# Military Aviation Art Wallpapers: Hi Res



## lazarus998 (Oct 15, 2011)

Hi All,

First off just to say its great to aboard such a great site. I only discovered it by accident yesterday and have been glued to it since.

Anyway, heres a bunch of great wallpapers for your desktop, all are 1680 x 1050 or higher.

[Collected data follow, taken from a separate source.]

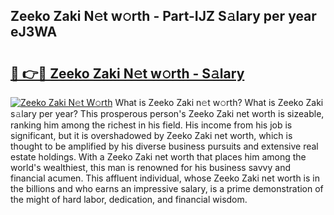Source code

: ## Zeeko Zaki N𝚎t w𝚘rth - Part-IJZ S𝚊lary per year eJ3WA

# <h2><a href="http://gc1vwnh.nevu.top/?p=Zeeko+Zaki">🔗 👉🔴 Zeeko Zaki N𝚎t w𝚘rth - S𝚊lary</a></h2>

[![Zeeko Zaki N𝚎t W𝚘rth](https://i.imgur.com/Oavwk0R.jpeg)](http://gc1vwnh.nevu.top/?p=Zeeko+Zaki)
What is Zeeko Zaki n𝚎t w𝚘rth? What is Zeeko Zaki s𝚊lary per year?
This prosperous person's Zeeko Zaki net worth is sizeable, ranking him among the richest in his field. His income from his job is significant, but it is overshadowed by Zeeko Zaki net worth, which is thought to be amplified by his diverse business pursuits and extensive real estate holdings. With a Zeeko Zaki net worth that places him among the world's wealthiest, this man is renowned for his business savvy and financial acumen. This affluent individual, whose Zeeko Zaki net worth is in the billions and who earns an impressive salary, is a prime demonstration of the might of hard labor, dedication, and financial wisdom.
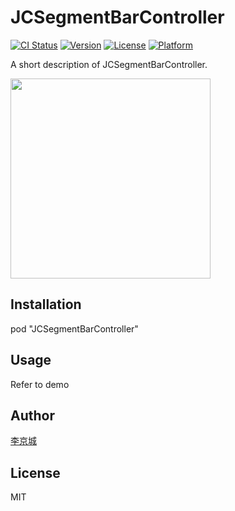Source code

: # JCSegmentBarController

[![CI Status](http://img.shields.io/travis/lijingcheng/JCSegmentBarController.svg?style=flat)](https://travis-ci.org/lijingcheng/JCSegmentBarController)
[![Version](https://img.shields.io/cocoapods/v/JCSegmentBarController.svg?style=flat)](http://cocoapods.org/pods/JCSegmentBarController)
[![License](https://img.shields.io/cocoapods/l/JCSegmentBarController.svg?style=flat)](http://cocoapods.org/pods/JCSegmentBarController)
[![Platform](https://img.shields.io/cocoapods/p/JCSegmentBarController.svg?style=flat)](http://cocoapods.org/pods/JCSegmentBarController)

A short description of JCSegmentBarController.

<img width="320" src="./ScreenShot.png"> 

## Installation

pod "JCSegmentBarController"

## Usage

Refer to demo

## Author

[李京城](http://lijingcheng.github.io)

## License

MIT
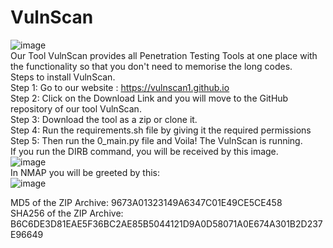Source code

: # VulnScan<br />
![image](https://user-images.githubusercontent.com/102221845/160979606-badae127-54ab-4c42-a3f3-be7d0c64eb2f.png)<br />
Our Tool VulnScan provides all Penetration Testing Tools at one place with the functionality so that you don't need to memorise the long codes.<br />
Steps to install VulnScan.<br />
Step 1: Go to our website : https://vulnscan1.github.io<br />
Step 2: Click on the Download Link and you will move to the GitHub repository of our tool VulnScan.<br />
Step 3: Download the tool as a zip or clone it.<br />
Step 4: Run the requirements.sh file by giving it the required permissions<br />
Step 5: Then run the 0_main.py file and Voila! The VulnScan is running.<br />
If you run the DIRB command, you will be received by this image.<br />
![image](https://user-images.githubusercontent.com/102221845/160981937-99b3b727-8c73-48e6-a440-7f7dbdb186c6.png)<br />
In NMAP you will be greeted by this:<br />
![image](https://user-images.githubusercontent.com/102221845/160982133-a44bcf9e-ec75-42db-b54e-6a39642a144e.png)<br />

MD5 of the ZIP Archive: 9673A01323149A6347C01E49CE5CE458<br />
SHA256 of the ZIP Archive: B6C6DE3D81EAE5F36BC2AE85B5044121D9A0D58071A0E674A301B2D237E96649
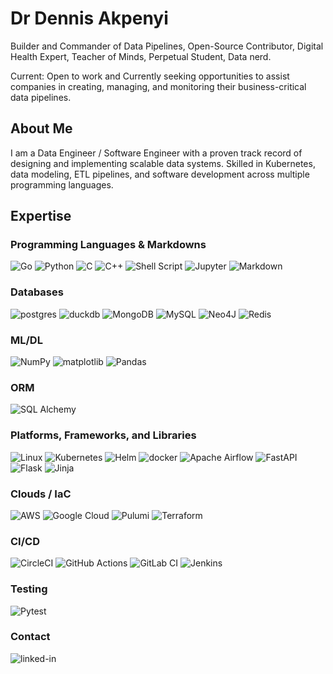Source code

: # Dr Dennis Akpenyi

Builder and Commander of Data Pipelines, Open-Source Contributor, Digital Health Expert, Teacher of Minds, Perpetual
Student, Data nerd.

Current: Open to work and Currently seeking opportunities to assist companies in creating, managing, and monitoring
their business-critical data pipelines.

## About Me

I am a Data Engineer / Software Engineer with a proven track record of designing and implementing scalable data systems.
Skilled in Kubernetes, data modeling, ETL pipelines, and software development across multiple programming languages.

## Expertise

### Programming Languages & Markdowns

![Go](https://img.shields.io/badge/go-%2300ADD8.svg?style=for-the-badge&logo=go&logoColor=white)
![Python](https://img.shields.io/badge/python-3670A0?style=for-the-badge&logo=python&logoColor=ffdd54)
![C](https://img.shields.io/badge/c-%2300599C.svg?style=for-the-badge&logo=c&logoColor=white)
![C++](https://img.shields.io/badge/c++-%2300599C.svg?style=for-the-badge&logo=c%2B%2B&logoColor=white)
![Shell Script](https://img.shields.io/badge/shell_script-%23121011.svg?style=for-the-badge&logo=gnu-bash&logoColor=white)
![Jupyter](https://img.shields.io/badge/Jupyter-F37626?style=for-the-badge&logo=jupyter&logoColor=white)
![Markdown](https://img.shields.io/badge/markdown-%23000000.svg?style=for-the-badge&logo=markdown&logoColor=white)

### Databases

![postgres](https://img.shields.io/badge/postgres-%23316192.svg?&style=for-the-badge&logo=postgresql&logoColor=white)
![duckdb](https://img.shields.io/badge/duckdb-%23316192.svg?&style=for-the-badge&logo=duckdb&logoColor=yellow)
![MongoDB](https://img.shields.io/badge/MongoDB-%234ea94b.svg?style=for-the-badge&logo=mongodb&logoColor=white)
![MySQL](https://img.shields.io/badge/mysql-%2300f.svg?style=for-the-badge&logo=mysql&logoColor=white)
![Neo4J](https://img.shields.io/badge/Neo4j-008CC1?style=for-the-badge&logo=neo4j&logoColor=white)
![Redis](https://img.shields.io/badge/redis-%23DD0031.svg?style=for-the-badge&logo=redis&logoColor=white)

### ML/DL
![NumPy](https://img.shields.io/badge/numpy-%23013243.svg?style=for-the-badge&logo=numpy&logoColor=white)
![matplotlib](https://badgen.net/badge/matplotlib/MATPLOTLIB?label=&color=black&labelColor=black&icon=https://upload.wikimedia.org/wikipedia/commons/0/01/Created_with_Matplotlib-logo.svg) <!--- TODO: Add shields.io matplotlib badge -->
![Pandas](https://img.shields.io/badge/pandas-%23150458.svg?style=for-the-badge&logo=pandas&logoColor=white)

### ORM

![SQL Alchemy](https://badgen.net/badge/SQLAlchemy/SQLALCHEMY?label=&color=black&labelColor=black&icon=https://user-images.githubusercontent.com/128223/153606192-c117618d-cabf-49c4-9204-d7f1afe24289.svg) <!--- TODO: Add shields.io SQLAlchemy badge -->

### Platforms, Frameworks, and Libraries

![Linux](https://img.shields.io/badge/Linux-FCC624?style=for-the-badge&logo=linux&logoColor=black)
![Kubernetes](https://img.shields.io/badge/kubernetes-%23326ce5.svg?style=for-the-badge&logo=kubernetes&logoColor=white)
![Helm](https://img.shields.io/badge/helm-%23326ce5.svg?style=for-the-badge&logo=helm&logoColor=white)
![docker](https://img.shields.io/badge/docker%20-%2343853D.svg?&style=for-the-badge&logo=docker&logoColor=white)
![Apache Airflow](https://img.shields.io/badge/Apache%20Airflow-%2343853D.svg?&style=for-the-badge&logo=apacheairflow&logoColor=white)
![FastAPI](https://img.shields.io/badge/FastAPI-005571?style=for-the-badge&logo=fastapi)
![Flask](https://img.shields.io/badge/flask-%23000.svg?style=for-the-badge&logo=flask&logoColor=white)
![Jinja](https://img.shields.io/badge/Jinja-B41717?style=for-the-badge&logo=jinja&logoColor=white)

### Clouds / IaC

![AWS](https://img.shields.io/badge/AWS-%23FF9900.svg?style=for-the-badge&logo=amazon-aws&logoColor=white)
![Google Cloud](https://img.shields.io/badge/Google%20Cloud-gray?logo=googlecloud&logoColor=white&style=for-the-badge)
![Pulumi](https://img.shields.io/badge/Pulumi-8A3391?style=for-the-badge&logo=pulumi&logoColor=white)
![Terraform](https://img.shields.io/badge/Terraform-7B42BC?style=for-the-badge&logo=terraform&logoColor=white)

### CI/CD

![CircleCI](https://img.shields.io/badge/circle%20ci-%23161616.svg?style=for-the-badge&logo=circleci&logoColor=white)
![GitHub Actions](https://img.shields.io/badge/github%20actions-%232671E5.svg?style=for-the-badge&logo=githubactions&logoColor=white)
![GitLab CI](https://img.shields.io/badge/gitlab%20ci-%23181717.svg?style=for-the-badge&logo=gitlab&logoColor=white)
![Jenkins](https://img.shields.io/badge/jenkins-%232C5263.svg?style=for-the-badge&logo=jenkins&logoColor=white)

### Testing

![Pytest](https://img.shields.io/badge/Pytest-0A9EDC?style=for-the-badge&logo=pytest&logoColor=white)


### Contact

[<img align="left" alt="linked-in" src="https://img.shields.io/badge/linkedin-%230077B5.svg?&style=for-the-badge&logo=linkedin&logoColor=white" />](https://www.linkedin.com/in/dr-dennis-akpenyi/)
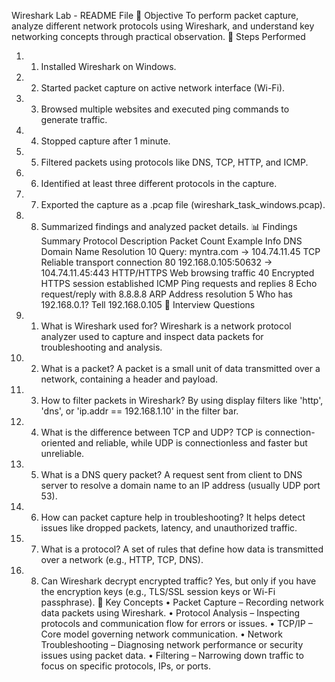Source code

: Wireshark Lab - README File
🧠 Objective
To perform packet capture, analyze different network protocols using Wireshark, and understand key networking concepts through practical observation.
🧩 Steps Performed
1.	1. Installed Wireshark on Windows.
2.	2. Started packet capture on active network interface (Wi-Fi).
3.	3. Browsed multiple websites and executed ping commands to generate traffic.
4.	4. Stopped capture after 1 minute.
5.	5. Filtered packets using protocols like DNS, TCP, HTTP, and ICMP.
6.	6. Identified at least three different protocols in the capture.
7.	7. Exported the capture as a .pcap file (wireshark_task_windows.pcap).
8.	8. Summarized findings and analyzed packet details.
📊 Findings Summary
Protocol	Description	Packet Count	Example Info
DNS	Domain Name Resolution	10	Query: myntra.com → 104.74.11.45
TCP	Reliable transport connection	80	192.168.0.105:50632 → 104.74.11.45:443
HTTP/HTTPS	Web browsing traffic	40	Encrypted HTTPS session established
ICMP	Ping requests and replies	8	Echo request/reply with 8.8.8.8
ARP	Address resolution	5	Who has 192.168.0.1? Tell 192.168.0.105
📘 Interview Questions
9.	1. What is Wireshark used for?
Wireshark is a network protocol analyzer used to capture and inspect data packets for troubleshooting and analysis.
10.	2. What is a packet?
A packet is a small unit of data transmitted over a network, containing a header and payload.
11.	3. How to filter packets in Wireshark?
By using display filters like 'http', 'dns', or 'ip.addr == 192.168.1.10' in the filter bar.
12.	4. What is the difference between TCP and UDP?
TCP is connection-oriented and reliable, while UDP is connectionless and faster but unreliable.
13.	5. What is a DNS query packet?
A request sent from client to DNS server to resolve a domain name to an IP address (usually UDP port 53).
14.	6. How can packet capture help in troubleshooting?
It helps detect issues like dropped packets, latency, and unauthorized traffic.
15.	7. What is a protocol?
A set of rules that define how data is transmitted over a network (e.g., HTTP, TCP, DNS).
16.	8. Can Wireshark decrypt encrypted traffic?
Yes, but only if you have the encryption keys (e.g., TLS/SSL session keys or Wi-Fi passphrase).
🔑 Key Concepts
• Packet Capture – Recording network data packets using Wireshark.
• Protocol Analysis – Inspecting protocols and communication flow for errors or issues.
• TCP/IP – Core model governing network communication.
• Network Troubleshooting – Diagnosing network performance or security issues using packet data.
• Filtering – Narrowing down traffic to focus on specific protocols, IPs, or ports.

So, thanks for reading and hopefully I'll make many new friends here, I have no doubt there are many kindred spirits here


----------



## lazarus998 (Oct 15, 2011)




----------



## lazarus998 (Oct 15, 2011)




----------



## lazarus998 (Oct 15, 2011)




----------



## syscom3 (Oct 15, 2011)

I have a couple of those prints!


----------



## lazarus998 (Oct 15, 2011)

Great Stuff, these are all Rob Taylors work, he's fantastic, i've a few more to upload by him, then will start on Nick Tudrigan,Gil Cohen and Roy Cross..

hope you liked em..


----------



## Crimea_River (Oct 15, 2011)

Robert Taylor is my favourite as well. I have three of his signed prints. He's retiring this year and his contributions will be missed.


----------



## lazarus998 (Oct 15, 2011)




----------



## lazarus998 (Oct 15, 2011)

thats the last of Rob Taylors work I have...have to say I am gutted he's retiring, but given the body of work he's created, the man deserves a rest!

Can't believe you have THREE signed prints, wow, am guessing they look pretty amazing on the wall. Have to be honest though, he is brilliant but Nick Tudrigan is my favourite...i'll start posting his stuff tomorrow


----------



## Gnomey (Oct 15, 2011)

Good stuff!


----------



## lazarus998 (Oct 23, 2011)

Heres some of Nick Tudrigans work in high def..let me know if you want more posted


----------



## Njaco (Oct 23, 2011)

Welcome to the forum Laz! Could you post your source for the pics? Don't want any legal trouble from the artists. Thanks.


----------



## flyguy72 (Apr 23, 2012)

good stuff!thank you Lazarus!


----------